Nach dem Papst ist vor dem Papst. Der Tod von Papst Franziskus ließ den Betrieb im Vatikanstaat nur für Minuten stillstehen. Dann wurde ein zum Teil jahrhundertealtes Regelwerk in Gang gesetzt, an dessen Ende es in spätestens einem Monat heißen soll: „Habemus Papam!“, „Wir haben einen Papst!“
Der starke Mann im Vatikan ist bis dahin der in Irland geborene US-Kardinal Kevin Farrell. Er bekleidet das Amt des sonst im Hintergrund agierenden Kardinalskämmerers (Camerlengo). Unmittelbar nach dem Dahinscheiden von Papst Franziskus am Ostermontag war es seine erste Aufgabe, die Todesurkunde auszustellen und die päpstlichen Gemächer zu versiegeln. Außerdem musste er den Siegelring dieses Papstes mit einem Hammer zerstören. Nach skandalträchtigen Umtrieben früherer Jahrhunderte hat man immer noch das Bedürfnis, sich vor Urkundenfälschungen in der Zeit der Sedisvakanz zu schützen.

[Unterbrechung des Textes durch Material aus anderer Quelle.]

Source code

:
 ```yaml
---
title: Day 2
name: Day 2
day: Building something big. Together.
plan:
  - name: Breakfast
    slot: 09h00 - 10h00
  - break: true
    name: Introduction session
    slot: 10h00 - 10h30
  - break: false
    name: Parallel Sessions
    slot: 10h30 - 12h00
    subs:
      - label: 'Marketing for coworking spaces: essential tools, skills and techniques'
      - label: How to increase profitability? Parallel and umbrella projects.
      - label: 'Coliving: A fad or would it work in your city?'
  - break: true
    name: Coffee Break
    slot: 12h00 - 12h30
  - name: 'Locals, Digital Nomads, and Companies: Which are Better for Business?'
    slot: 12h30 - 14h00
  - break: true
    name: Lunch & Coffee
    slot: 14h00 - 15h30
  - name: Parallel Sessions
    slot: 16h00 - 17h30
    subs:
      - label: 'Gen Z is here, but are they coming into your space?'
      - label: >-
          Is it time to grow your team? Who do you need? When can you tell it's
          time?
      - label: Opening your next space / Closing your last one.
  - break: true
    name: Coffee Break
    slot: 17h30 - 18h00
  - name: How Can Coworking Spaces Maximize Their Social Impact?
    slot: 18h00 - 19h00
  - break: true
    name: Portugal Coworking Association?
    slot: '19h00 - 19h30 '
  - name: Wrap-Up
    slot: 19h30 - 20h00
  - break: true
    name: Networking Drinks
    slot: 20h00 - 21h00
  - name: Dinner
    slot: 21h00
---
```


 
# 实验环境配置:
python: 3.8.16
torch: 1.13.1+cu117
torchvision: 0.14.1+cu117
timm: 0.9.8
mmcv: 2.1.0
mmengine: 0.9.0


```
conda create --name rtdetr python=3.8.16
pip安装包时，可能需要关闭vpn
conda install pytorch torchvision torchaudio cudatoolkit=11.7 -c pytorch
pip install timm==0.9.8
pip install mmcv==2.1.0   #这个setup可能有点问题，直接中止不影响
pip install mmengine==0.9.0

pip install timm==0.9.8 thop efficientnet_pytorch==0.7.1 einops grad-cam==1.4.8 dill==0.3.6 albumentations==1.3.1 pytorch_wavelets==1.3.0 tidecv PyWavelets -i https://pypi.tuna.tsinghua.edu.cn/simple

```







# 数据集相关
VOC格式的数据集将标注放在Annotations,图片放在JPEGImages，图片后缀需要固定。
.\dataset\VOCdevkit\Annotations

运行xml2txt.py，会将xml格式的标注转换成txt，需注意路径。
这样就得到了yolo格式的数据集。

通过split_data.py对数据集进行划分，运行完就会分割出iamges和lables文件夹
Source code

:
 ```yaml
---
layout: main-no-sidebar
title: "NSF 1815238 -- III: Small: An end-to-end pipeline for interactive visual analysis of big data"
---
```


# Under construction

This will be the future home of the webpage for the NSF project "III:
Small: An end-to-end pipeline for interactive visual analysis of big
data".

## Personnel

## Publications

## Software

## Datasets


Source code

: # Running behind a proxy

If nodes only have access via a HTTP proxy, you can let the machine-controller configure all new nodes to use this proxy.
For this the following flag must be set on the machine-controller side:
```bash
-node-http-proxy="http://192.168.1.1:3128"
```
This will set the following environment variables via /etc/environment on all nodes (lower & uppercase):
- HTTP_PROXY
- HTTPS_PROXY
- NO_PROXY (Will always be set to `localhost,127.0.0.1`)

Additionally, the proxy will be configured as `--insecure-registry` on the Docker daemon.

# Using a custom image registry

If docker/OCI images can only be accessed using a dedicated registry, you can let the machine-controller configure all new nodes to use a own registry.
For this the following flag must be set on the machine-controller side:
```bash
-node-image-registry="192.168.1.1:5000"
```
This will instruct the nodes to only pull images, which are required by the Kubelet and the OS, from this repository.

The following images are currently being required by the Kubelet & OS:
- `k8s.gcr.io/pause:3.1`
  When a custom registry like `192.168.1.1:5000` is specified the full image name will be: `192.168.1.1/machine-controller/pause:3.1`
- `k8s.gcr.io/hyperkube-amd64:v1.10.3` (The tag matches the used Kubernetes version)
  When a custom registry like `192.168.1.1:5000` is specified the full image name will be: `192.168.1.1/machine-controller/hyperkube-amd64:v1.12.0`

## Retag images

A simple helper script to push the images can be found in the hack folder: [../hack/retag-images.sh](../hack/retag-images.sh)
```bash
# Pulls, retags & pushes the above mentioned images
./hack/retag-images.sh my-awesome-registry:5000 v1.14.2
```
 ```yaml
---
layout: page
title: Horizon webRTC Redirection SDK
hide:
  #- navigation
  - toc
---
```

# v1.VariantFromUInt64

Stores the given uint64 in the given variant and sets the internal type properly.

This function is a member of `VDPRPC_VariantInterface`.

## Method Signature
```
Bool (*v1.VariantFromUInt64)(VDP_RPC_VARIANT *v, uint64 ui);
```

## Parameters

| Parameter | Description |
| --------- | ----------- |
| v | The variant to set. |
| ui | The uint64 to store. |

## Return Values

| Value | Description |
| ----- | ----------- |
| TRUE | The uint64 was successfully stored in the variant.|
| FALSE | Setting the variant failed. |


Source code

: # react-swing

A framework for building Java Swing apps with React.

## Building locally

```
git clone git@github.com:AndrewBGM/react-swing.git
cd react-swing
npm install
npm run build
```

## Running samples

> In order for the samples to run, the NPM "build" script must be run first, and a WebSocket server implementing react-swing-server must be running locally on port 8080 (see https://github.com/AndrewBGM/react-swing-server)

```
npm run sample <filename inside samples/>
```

Der Camerlengo verwaltet zurzeit die Weltkirche, organisiert das Begräbnis des verstorbenen Papstes und ruft die 138 zur Papstwahl berechtigen Kardinäle nach Rom. Denn 15 Tage nach dem Tod des Pontifex (also am 6. Mai), nur in Ausnahmefällen 20 Tage danach, gehen die Kirchenfürsten daran, in der Sixtinischen Kapelle im Vatikan den neuen Primus zu wählen.
Wie im Mittelalter. Die Regeln dafür sind faszinierend und beweisen, dass die Kirche bei Reformen in Jahrhunderten denkt. Auch im dritten Jahrtausend mutet die Papstwahl mittelalterlich an.
Wahlberechtigt sind nur jene der derzeit 252 Mitglieder des Kardinalskollegiums, die am Todestag des Papstes, dem 21. April, das 80. Lebensjahr nicht vollendet hatten. Sie werden unter strengster Abgeschiedenheit im Vatikanstaat kaserniert. Freilich kommen sie in den Genuss einer der wenigen Neuerungen, die Johannes Paul II. – 1978 bis 2005 im Amt – bei der Novellierung der Wahlordnung 1996 zuließ. Die Kardinäle müssen nicht mehr in spartanischen Zellen mit gemeinsamen Sanitäranlagen nahe der Sixtina darben. Bei der Wahl des 33-Tage-Papstes Johannes Paul I. im Hochsommer 1978 soll es dort unerträglich stickig gewesen sein.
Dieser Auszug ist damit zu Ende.